• [About this exercise]
Pictures appear among the records. Write out all else exactly as it stands.

• [Records provided]
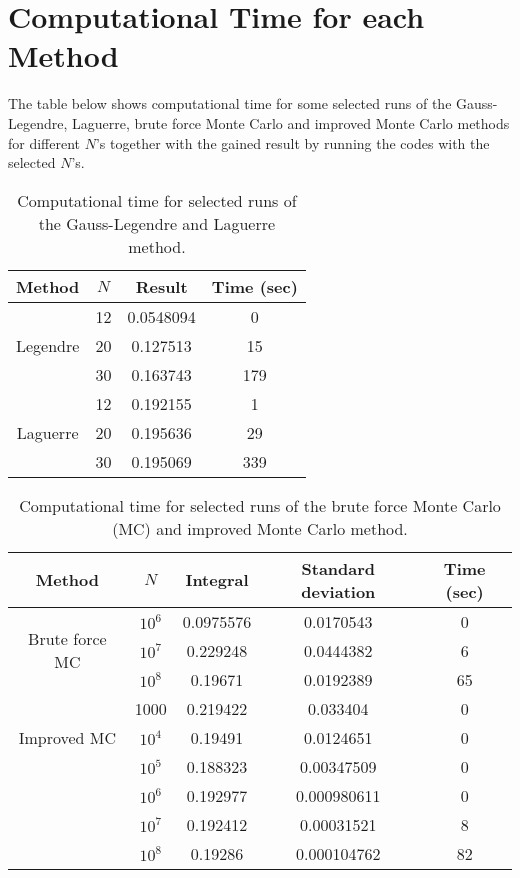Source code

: \section{Computational Time for each Method}
\label{sec:ComputationalTime}
The table below shows computational time for some selected runs of the Gauss-Legendre, Laguerre, brute force Monte Carlo and improved Monte Carlo methods for different $N$'s together with the gained result by running the codes with the selected $N$'s. 
\begin{table}[ht]
\centering
\caption{Computational time for selected runs of the Gauss-Legendre and Laguerre method.}
\begin{center}
\begin{tabular}{|c|c|c|c|}
    \hline
    Method & $N$ & Result & Time (sec)
    \\
    \hline
    \multirow{3}{*}{Legendre}
    & 12 & 0.0548094  &  0 
    \\
    & 20 & 0.127513 & 15
    \\
    & 30 & 0.163743 & 179
    \\
    \hline
    \multirow{3}{*}{Laguerre}
    & 12 & 0.192155 &  1
    \\
    & 20 & 0.195636 & 29
    \\
    & 30 & 0.195069 & 339
    \\
    \hline
\end{tabular}
\end{center}
\label{tab:multicol}
\end{table}

\begin{table}[ht]
\centering
\caption{Computational time for selected runs of the brute force Monte Carlo (MC) and improved Monte Carlo method.}
\begin{center}
\begin{tabular}{|c|c|c|c|c|}
	\hline
    Method & $N$ & Integral & Standard deviation & Time (sec)
    \\    
    \hline
    \multirow{3}{*}{Brute force MC}
    & $10^6$ & 0.0975576 & 0.0170543 & 0
    \\
    & $10^7$ & 0.229248 & 0.0444382 & 6
    \\
    & $10^8$ & 0.19671 & 0.0192389 & 65 
    \\
    \hline
	\multirow{3}{*}{Improved MC}
	& 1000 & 0.219422 & 0.033404 & 0  
    \\
    & $10^4$ & 0.19491 & 0.0124651 & 0
    \\
    & $10^5$ & 0.188323 & 0.00347509 & 0
    \\
    & $10^6$ & 0.192977 & 0.000980611 & 0
    \\
    & $10^7$ & 0.192412 & 0.00031521 & 8
    \\
    & $10^8$ & 0.19286 & 0.000104762 & 82
    \\
    \hline
\end{tabular}
\end{center}
\label{tab:multicol}
\end{table}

• [Finished task]
Source code

: \section{Computational Time for each Method}
\label{sec:ComputationalTime}
The table below shows computational time for some selected runs of the Gauss-Legendre, Laguerre, brute force Monte Carlo and improved Monte Carlo methods for different $N$'s together with the gained result by running the codes with the selected $N$'s. 
\begin{table}[ht]
\centering
\caption{Computational time for selected runs of the Gauss-Legendre and Laguerre method.}
\begin{center}
\begin{tabular}{|c|c|c|c|}
    \hline
    Method & $N$ & Result & Time (sec)
    \\
    \hline
    \multirow{3}{*}{Legendre}
    & 12 & 0.0548094  &  0 
    \\
    & 20 & 0.127513 & 15
    \\
    & 30 & 0.163743 & 179
    \\
    \hline
    \multirow{3}{*}{Laguerre}
    & 12 & 0.192155 &  1
    \\
    & 20 & 0.195636 & 29
    \\
    & 30 & 0.195069 & 339
    \\
    \hline
\end{tabular}
\end{center}
\label{tab:multicol}
\end{table}

\begin{table}[ht]
\centering
\caption{Computational time for selected runs of the brute force Monte Carlo (MC) and improved Monte Carlo method.}
\begin{center}
\begin{tabular}{|c|c|c|c|c|}
	\hline
    Method & $N$ & Integral & Standard deviation & Time (sec)
    \\    
    \hline
    \multirow{3}{*}{Brute force MC}
    & $10^6$ & 0.0975576 & 0.0170543 & 0
    \\
    & $10^7$ & 0.229248 & 0.0444382 & 6
    \\
    & $10^8$ & 0.19671 & 0.0192389 & 65 
    \\
    \hline
	\multirow{3}{*}{Improved MC}
	& 1000 & 0.219422 & 0.033404 & 0  
    \\
    & $10^4$ & 0.19491 & 0.0124651 & 0
    \\
    & $10^5$ & 0.188323 & 0.00347509 & 0
    \\
    & $10^6$ & 0.192977 & 0.000980611 & 0
    \\
    & $10^7$ & 0.192412 & 0.00031521 & 8
    \\
    & $10^8$ & 0.19286 & 0.000104762 & 82
    \\
    \hline
\end{tabular}
\end{center}
\label{tab:multicol}
\end{table}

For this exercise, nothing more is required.